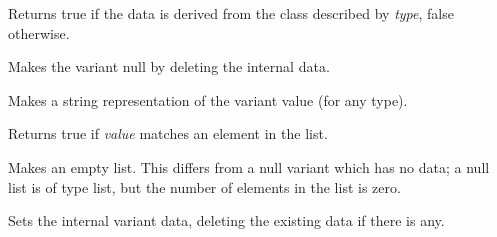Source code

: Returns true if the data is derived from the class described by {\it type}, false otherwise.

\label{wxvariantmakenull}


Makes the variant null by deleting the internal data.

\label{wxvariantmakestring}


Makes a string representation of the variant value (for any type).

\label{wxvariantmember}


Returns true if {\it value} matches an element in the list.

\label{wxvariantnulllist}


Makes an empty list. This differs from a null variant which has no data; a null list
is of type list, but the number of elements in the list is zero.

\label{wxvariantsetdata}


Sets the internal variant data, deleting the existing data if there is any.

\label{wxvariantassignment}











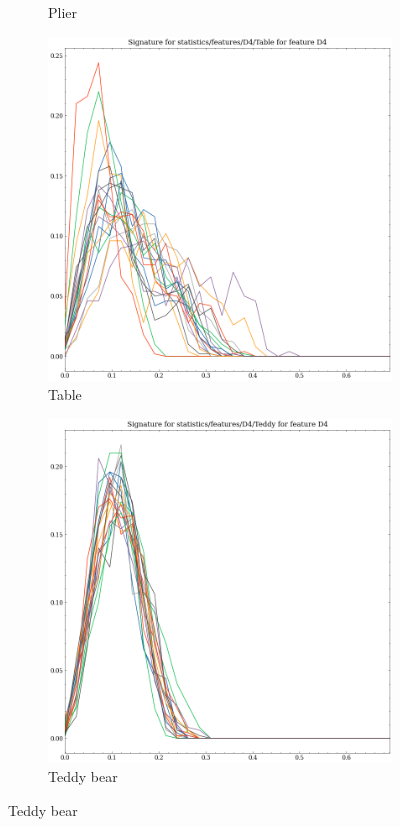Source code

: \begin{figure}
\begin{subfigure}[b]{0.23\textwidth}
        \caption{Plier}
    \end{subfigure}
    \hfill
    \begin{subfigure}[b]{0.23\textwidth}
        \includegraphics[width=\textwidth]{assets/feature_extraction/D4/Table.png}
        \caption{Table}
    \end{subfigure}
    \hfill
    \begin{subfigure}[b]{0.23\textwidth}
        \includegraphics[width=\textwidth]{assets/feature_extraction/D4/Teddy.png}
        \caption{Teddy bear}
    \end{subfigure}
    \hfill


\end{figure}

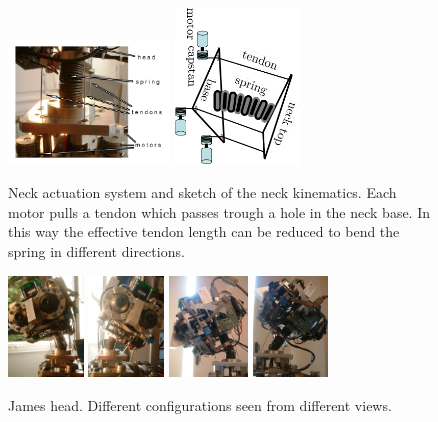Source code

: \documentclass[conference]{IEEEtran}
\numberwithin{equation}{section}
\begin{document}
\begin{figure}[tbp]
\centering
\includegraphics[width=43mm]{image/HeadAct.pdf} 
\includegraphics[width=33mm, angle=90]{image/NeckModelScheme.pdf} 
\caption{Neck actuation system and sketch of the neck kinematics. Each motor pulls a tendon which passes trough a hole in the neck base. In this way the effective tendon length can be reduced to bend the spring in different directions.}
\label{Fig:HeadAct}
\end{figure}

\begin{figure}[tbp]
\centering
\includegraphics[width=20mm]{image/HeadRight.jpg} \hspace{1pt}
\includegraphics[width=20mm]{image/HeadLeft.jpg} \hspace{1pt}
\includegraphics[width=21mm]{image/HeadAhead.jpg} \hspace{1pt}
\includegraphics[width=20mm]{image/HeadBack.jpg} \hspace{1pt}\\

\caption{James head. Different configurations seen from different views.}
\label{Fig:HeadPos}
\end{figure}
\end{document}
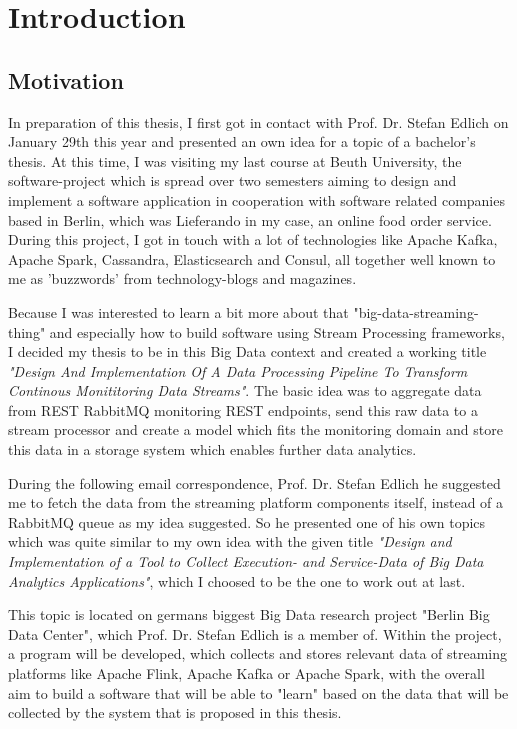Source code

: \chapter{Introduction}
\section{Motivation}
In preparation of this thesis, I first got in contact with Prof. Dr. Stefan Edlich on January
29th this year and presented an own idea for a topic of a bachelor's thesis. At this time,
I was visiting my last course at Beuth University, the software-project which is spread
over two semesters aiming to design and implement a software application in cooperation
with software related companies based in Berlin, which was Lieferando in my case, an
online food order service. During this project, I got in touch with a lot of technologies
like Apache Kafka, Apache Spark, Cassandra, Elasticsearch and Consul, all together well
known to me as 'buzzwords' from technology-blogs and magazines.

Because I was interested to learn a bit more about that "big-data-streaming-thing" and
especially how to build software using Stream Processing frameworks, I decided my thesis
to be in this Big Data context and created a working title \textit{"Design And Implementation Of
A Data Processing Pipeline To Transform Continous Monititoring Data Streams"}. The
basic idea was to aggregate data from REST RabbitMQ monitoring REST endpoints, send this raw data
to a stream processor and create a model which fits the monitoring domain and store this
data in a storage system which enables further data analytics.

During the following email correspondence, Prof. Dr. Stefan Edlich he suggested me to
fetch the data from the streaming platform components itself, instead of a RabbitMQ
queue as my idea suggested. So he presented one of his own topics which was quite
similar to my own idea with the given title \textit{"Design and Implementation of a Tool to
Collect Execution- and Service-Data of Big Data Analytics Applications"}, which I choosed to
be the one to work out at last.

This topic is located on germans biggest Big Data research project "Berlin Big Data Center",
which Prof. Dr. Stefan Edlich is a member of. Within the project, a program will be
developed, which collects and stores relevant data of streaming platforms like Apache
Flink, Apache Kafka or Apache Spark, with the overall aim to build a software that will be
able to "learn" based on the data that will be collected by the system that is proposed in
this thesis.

Problem description: Drop the pictures and give every line above again exactly.

Response for this exercise:
Source code

: Returns true if the data is derived from the class described by {\it type}, false otherwise.

\label{wxvariantmakenull}


Makes the variant null by deleting the internal data.

\label{wxvariantmakestring}


Makes a string representation of the variant value (for any type).

\label{wxvariantmember}


Returns true if {\it value} matches an element in the list.

\label{wxvariantnulllist}


Makes an empty list. This differs from a null variant which has no data; a null list
is of type list, but the number of elements in the list is zero.

\label{wxvariantsetdata}


Sets the internal variant data, deleting the existing data if there is any.

\label{wxvariantassignment}











Source code

: \begin{figure}
\begin{subfigure}[b]{0.23\textwidth}
        \caption{Plier}
    \end{subfigure}
    \hfill
    \begin{subfigure}[b]{0.23\textwidth}
        \includegraphics[width=\textwidth]{assets/feature_extraction/D4/Table.png}
        \caption{Table}
    \end{subfigure}
    \hfill
    \begin{subfigure}[b]{0.23\textwidth}
        \includegraphics[width=\textwidth]{assets/feature_extraction/D4/Teddy.png}
        \caption{Teddy bear}
    \end{subfigure}
    \hfill


\end{figure}

Source code

: \documentclass[conference]{IEEEtran}
\numberwithin{equation}{section}
\begin{document}
\begin{figure}[tbp]
\centering
\includegraphics[width=43mm]{image/HeadAct.pdf} 
\includegraphics[width=33mm, angle=90]{image/NeckModelScheme.pdf} 
\caption{Neck actuation system and sketch of the neck kinematics. Each motor pulls a tendon which passes trough a hole in the neck base. In this way the effective tendon length can be reduced to bend the spring in different directions.}
\label{Fig:HeadAct}
\end{figure}

\begin{figure}[tbp]
\centering
\includegraphics[width=20mm]{image/HeadRight.jpg} \hspace{1pt}
\includegraphics[width=20mm]{image/HeadLeft.jpg} \hspace{1pt}
\includegraphics[width=21mm]{image/HeadAhead.jpg} \hspace{1pt}
\includegraphics[width=20mm]{image/HeadBack.jpg} \hspace{1pt}\\

\caption{James head. Different configurations seen from different views.}
\label{Fig:HeadPos}
\end{figure}
\end{document}
Source code

: \chapter{Introduction}
\section{Motivation}
In preparation of this thesis, I first got in contact with Prof. Dr. Stefan Edlich on January
29th this year and presented an own idea for a topic of a bachelor's thesis. At this time,
I was visiting my last course at Beuth University, the software-project which is spread
over two semesters aiming to design and implement a software application in cooperation
with software related companies based in Berlin, which was Lieferando in my case, an
online food order service. During this project, I got in touch with a lot of technologies
like Apache Kafka, Apache Spark, Cassandra, Elasticsearch and Consul, all together well
known to me as 'buzzwords' from technology-blogs and magazines.

Because I was interested to learn a bit more about that "big-data-streaming-thing" and
especially how to build software using Stream Processing frameworks, I decided my thesis
to be in this Big Data context and created a working title \textit{"Design And Implementation Of
A Data Processing Pipeline To Transform Continous Monititoring Data Streams"}. The
basic idea was to aggregate data from REST RabbitMQ monitoring REST endpoints, send this raw data
to a stream processor and create a model which fits the monitoring domain and store this
data in a storage system which enables further data analytics.

During the following email correspondence, Prof. Dr. Stefan Edlich he suggested me to
fetch the data from the streaming platform components itself, instead of a RabbitMQ
queue as my idea suggested. So he presented one of his own topics which was quite
similar to my own idea with the given title \textit{"Design and Implementation of a Tool to
Collect Execution- and Service-Data of Big Data Analytics Applications"}, which I choosed to
be the one to work out at last.

This topic is located on germans biggest Big Data research project "Berlin Big Data Center",
which Prof. Dr. Stefan Edlich is a member of. Within the project, a program will be
developed, which collects and stores relevant data of streaming platforms like Apache
Flink, Apache Kafka or Apache Spark, with the overall aim to build a software that will be
able to "learn" based on the data that will be collected by the system that is proposed in
this thesis.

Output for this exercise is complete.